**WHAT YOU SHOULD DO:** Wherever a line in the material contains the word "expr", copy that line.
== Segment start ==
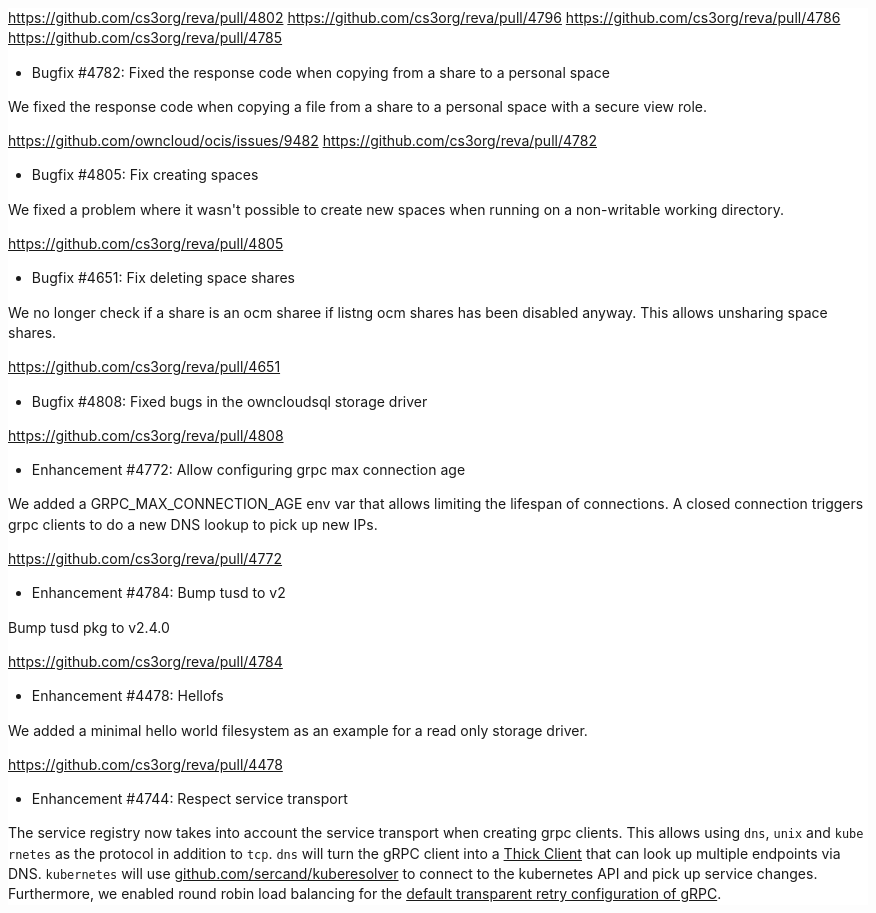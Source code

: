    https://github.com/cs3org/reva/pull/4802
   https://github.com/cs3org/reva/pull/4796
   https://github.com/cs3org/reva/pull/4786
   https://github.com/cs3org/reva/pull/4785

*   Bugfix #4782: Fixed the response code when copying from a share to a personal space

   We fixed the response code when copying a file from a share to a personal space with a secure view
   role.

   https://github.com/owncloud/ocis/issues/9482
   https://github.com/cs3org/reva/pull/4782

*   Bugfix #4805: Fix creating spaces

   We fixed a problem where it wasn't possible to create new spaces when running on a non-writable
   working directory.

   https://github.com/cs3org/reva/pull/4805

*   Bugfix #4651: Fix deleting space shares

   We no longer check if a share is an ocm sharee if listng ocm shares has been disabled anyway. This
   allows unsharing space shares.

   https://github.com/cs3org/reva/pull/4651

*   Bugfix #4808: Fixed bugs in the owncloudsql storage driver

   https://github.com/cs3org/reva/pull/4808

*   Enhancement #4772: Allow configuring grpc max connection age

   We added a GRPC_MAX_CONNECTION_AGE env var that allows limiting the lifespan of connections.
   A closed connection triggers grpc clients to do a new DNS lookup to pick up new IPs.

   https://github.com/cs3org/reva/pull/4772

*   Enhancement #4784: Bump tusd to v2

   Bump tusd pkg to v2.4.0

   https://github.com/cs3org/reva/pull/4784

*   Enhancement #4478: Hellofs

   We added a minimal hello world filesystem as an example for a read only storage driver.

   https://github.com/cs3org/reva/pull/4478

*   Enhancement #4744: Respect service transport

   The service registry now takes into account the service transport when creating grpc clients.
   This allows using `dns`, `unix` and `kubernetes` as the protocol in addition to `tcp`. `dns`
   will turn the gRPC client into a [Thick
   Client](https://grpc.io/blog/grpc-load-balancing/#thick-client) that can look up
   multiple endpoints via DNS. `kubernetes` will use
   [github.com/sercand/kuberesolver](https://github.com/sercand/kuberesolver) to
   connect to the kubernetes API and pick up service changes. Furthermore, we enabled round robin
   load balancing for the [default transparent retry configuration of
   gRPC](https://grpc.io/docs/guides/retry/#retry-configuration).
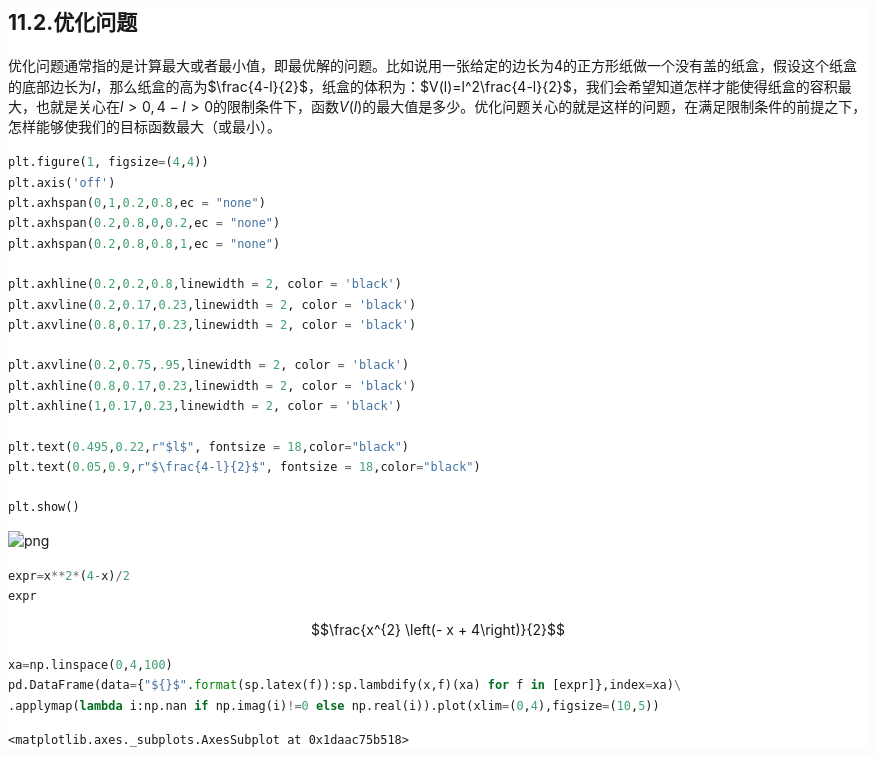 

## 11.2.优化问题
优化问题通常指的是计算最大或者最小值，即最优解的问题。比如说用一张给定的边长为4的正方形纸做一个没有盖的纸盒，假设这个纸盒的底部边长为$l$，那么纸盒的高为$\frac{4-l}{2}$，纸盒的体积为：$V(l)=l^2\frac{4-l}{2}$，我们会希望知道怎样才能使得纸盒的容积最大，也就是关心在$l>0,4-l>0$的限制条件下，函数$V(l)$的最大值是多少。优化问题关心的就是这样的问题，在满足限制条件的前提之下，怎样能够使我们的目标函数最大（或最小）。


```python
plt.figure(1, figsize=(4,4))
plt.axis('off')
plt.axhspan(0,1,0.2,0.8,ec = "none")
plt.axhspan(0.2,0.8,0,0.2,ec = "none")
plt.axhspan(0.2,0.8,0.8,1,ec = "none")

plt.axhline(0.2,0.2,0.8,linewidth = 2, color = 'black')
plt.axvline(0.2,0.17,0.23,linewidth = 2, color = 'black')
plt.axvline(0.8,0.17,0.23,linewidth = 2, color = 'black')

plt.axvline(0.2,0.75,.95,linewidth = 2, color = 'black')
plt.axhline(0.8,0.17,0.23,linewidth = 2, color = 'black')
plt.axhline(1,0.17,0.23,linewidth = 2, color = 'black')

plt.text(0.495,0.22,r"$l$", fontsize = 18,color="black")
plt.text(0.05,0.9,r"$\frac{4-l}{2}$", fontsize = 18,color="black")

plt.show()
```


    
![png](37._%E5%BE%AE%E7%A7%AF%E5%88%86_files/37._%E5%BE%AE%E7%A7%AF%E5%88%86_91_0.png)
    



```python
expr=x**2*(4-x)/2
expr
```




$$\frac{x^{2} \left(- x + 4\right)}{2}$$




```python
xa=np.linspace(0,4,100)
pd.DataFrame(data={"${}$".format(sp.latex(f)):sp.lambdify(x,f)(xa) for f in [expr]},index=xa)\
.applymap(lambda i:np.nan if np.imag(i)!=0 else np.real(i)).plot(xlim=(0,4),figsize=(10,5))
```




    <matplotlib.axes._subplots.AxesSubplot at 0x1daac75b518>


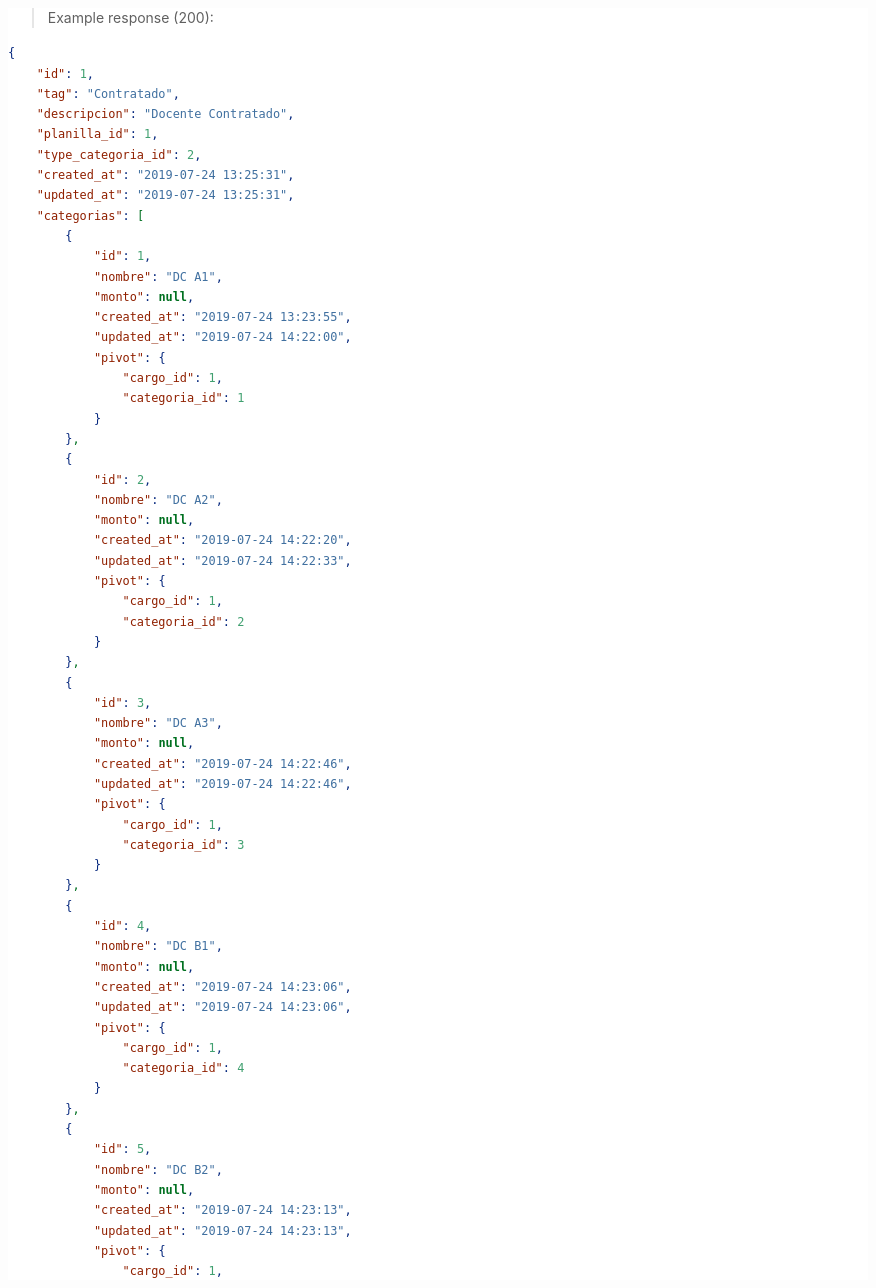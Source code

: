 
> Example response (200):

```json
{
    "id": 1,
    "tag": "Contratado",
    "descripcion": "Docente Contratado",
    "planilla_id": 1,
    "type_categoria_id": 2,
    "created_at": "2019-07-24 13:25:31",
    "updated_at": "2019-07-24 13:25:31",
    "categorias": [
        {
            "id": 1,
            "nombre": "DC A1",
            "monto": null,
            "created_at": "2019-07-24 13:23:55",
            "updated_at": "2019-07-24 14:22:00",
            "pivot": {
                "cargo_id": 1,
                "categoria_id": 1
            }
        },
        {
            "id": 2,
            "nombre": "DC A2",
            "monto": null,
            "created_at": "2019-07-24 14:22:20",
            "updated_at": "2019-07-24 14:22:33",
            "pivot": {
                "cargo_id": 1,
                "categoria_id": 2
            }
        },
        {
            "id": 3,
            "nombre": "DC A3",
            "monto": null,
            "created_at": "2019-07-24 14:22:46",
            "updated_at": "2019-07-24 14:22:46",
            "pivot": {
                "cargo_id": 1,
                "categoria_id": 3
            }
        },
        {
            "id": 4,
            "nombre": "DC B1",
            "monto": null,
            "created_at": "2019-07-24 14:23:06",
            "updated_at": "2019-07-24 14:23:06",
            "pivot": {
                "cargo_id": 1,
                "categoria_id": 4
            }
        },
        {
            "id": 5,
            "nombre": "DC B2",
            "monto": null,
            "created_at": "2019-07-24 14:23:13",
            "updated_at": "2019-07-24 14:23:13",
            "pivot": {
                "cargo_id": 1,
```
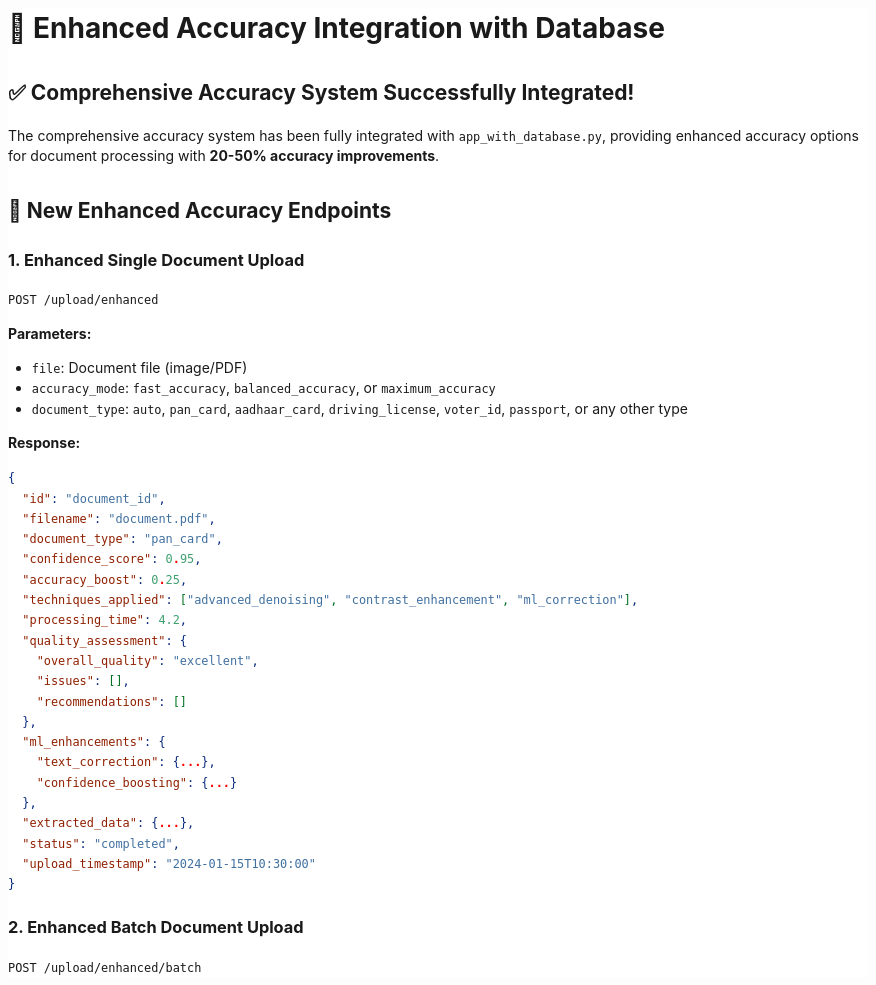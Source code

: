 # 🎯 Enhanced Accuracy Integration with Database

## ✅ **Comprehensive Accuracy System Successfully Integrated!**

The comprehensive accuracy system has been fully integrated with `app_with_database.py`, providing enhanced accuracy options for document processing with **20-50% accuracy improvements**.

## 🚀 **New Enhanced Accuracy Endpoints**

### **1. Enhanced Single Document Upload**
```http
POST /upload/enhanced
```

**Parameters:**
- `file`: Document file (image/PDF)
- `accuracy_mode`: `fast_accuracy`, `balanced_accuracy`, or `maximum_accuracy`
- `document_type`: `auto`, `pan_card`, `aadhaar_card`, `driving_license`, `voter_id`, `passport`, or any other type

**Response:**
```json
{
  "id": "document_id",
  "filename": "document.pdf",
  "document_type": "pan_card",
  "confidence_score": 0.95,
  "accuracy_boost": 0.25,
  "techniques_applied": ["advanced_denoising", "contrast_enhancement", "ml_correction"],
  "processing_time": 4.2,
  "quality_assessment": {
    "overall_quality": "excellent",
    "issues": [],
    "recommendations": []
  },
  "ml_enhancements": {
    "text_correction": {...},
    "confidence_boosting": {...}
  },
  "extracted_data": {...},
  "status": "completed",
  "upload_timestamp": "2024-01-15T10:30:00"
}
```

### **2. Enhanced Batch Document Upload**
```http
POST /upload/enhanced/batch
```
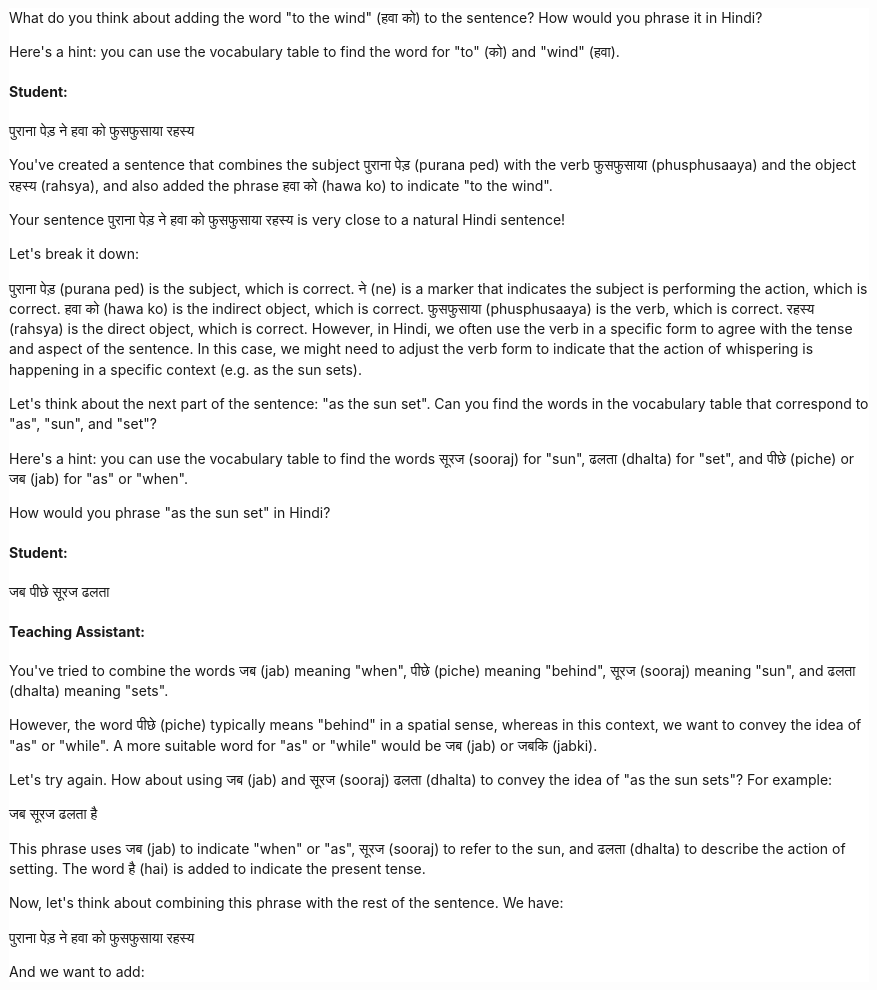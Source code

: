 What do you think about adding the word "to the wind" (हवा को) to the sentence? How would you phrase it in Hindi?

Here's a hint: you can use the vocabulary table to find the word for "to" (को) and "wind" (हवा).

#### Student:
पुराना पेड़ ने हवा को फुसफुसाया रहस्य

You've created a sentence that combines the subject पुराना पेड़ (purana ped) with the verb फुसफुसाया (phusphusaaya) and the object रहस्य (rahsya), and also added the phrase हवा को (hawa ko) to indicate "to the wind".

Your sentence पुराना पेड़ ने हवा को फुसफुसाया रहस्य is very close to a natural Hindi sentence!

Let's break it down:

पुराना पेड़ (purana ped) is the subject, which is correct.
ने (ne) is a marker that indicates the subject is performing the action, which is correct.
हवा को (hawa ko) is the indirect object, which is correct.
फुसफुसाया (phusphusaaya) is the verb, which is correct.
रहस्य (rahsya) is the direct object, which is correct.
However, in Hindi, we often use the verb in a specific form to agree with the tense and aspect of the sentence. In this case, we might need to adjust the verb form to indicate that the action of whispering is happening in a specific context (e.g. as the sun sets).

Let's think about the next part of the sentence: "as the sun set". Can you find the words in the vocabulary table that correspond to "as", "sun", and "set"?

Here's a hint: you can use the vocabulary table to find the words सूरज (sooraj) for "sun", ढलता (dhalta) for "set", and पीछे (piche) or जब (jab) for "as" or "when".

How would you phrase "as the sun set" in Hindi?

#### Student:
जब पीछे सूरज ढलता

#### Teaching Assistant: 
You've tried to combine the words जब (jab) meaning "when", पीछे (piche) meaning "behind", सूरज (sooraj) meaning "sun", and ढलता (dhalta) meaning "sets".

However, the word पीछे (piche) typically means "behind" in a spatial sense, whereas in this context, we want to convey the idea of "as" or "while". A more suitable word for "as" or "while" would be जब (jab) or जबकि (jabki).

Let's try again. How about using जब (jab) and सूरज (sooraj) ढलता (dhalta) to convey the idea of "as the sun sets"? For example:

जब सूरज ढलता है

This phrase uses जब (jab) to indicate "when" or "as", सूरज (sooraj) to refer to the sun, and ढलता (dhalta) to describe the action of setting. The word है (hai) is added to indicate the present tense.

Now, let's think about combining this phrase with the rest of the sentence. We have:

पुराना पेड़ ने हवा को फुसफुसाया रहस्य

And we want to add:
== Segment end ==
**ANSWER:**
expr=x**2*(4-x)/2
expr
pd.DataFrame(data={"${}$".format(sp.latex(f)):sp.lambdify(x,f)(xa) for f in [expr]},index=xa)\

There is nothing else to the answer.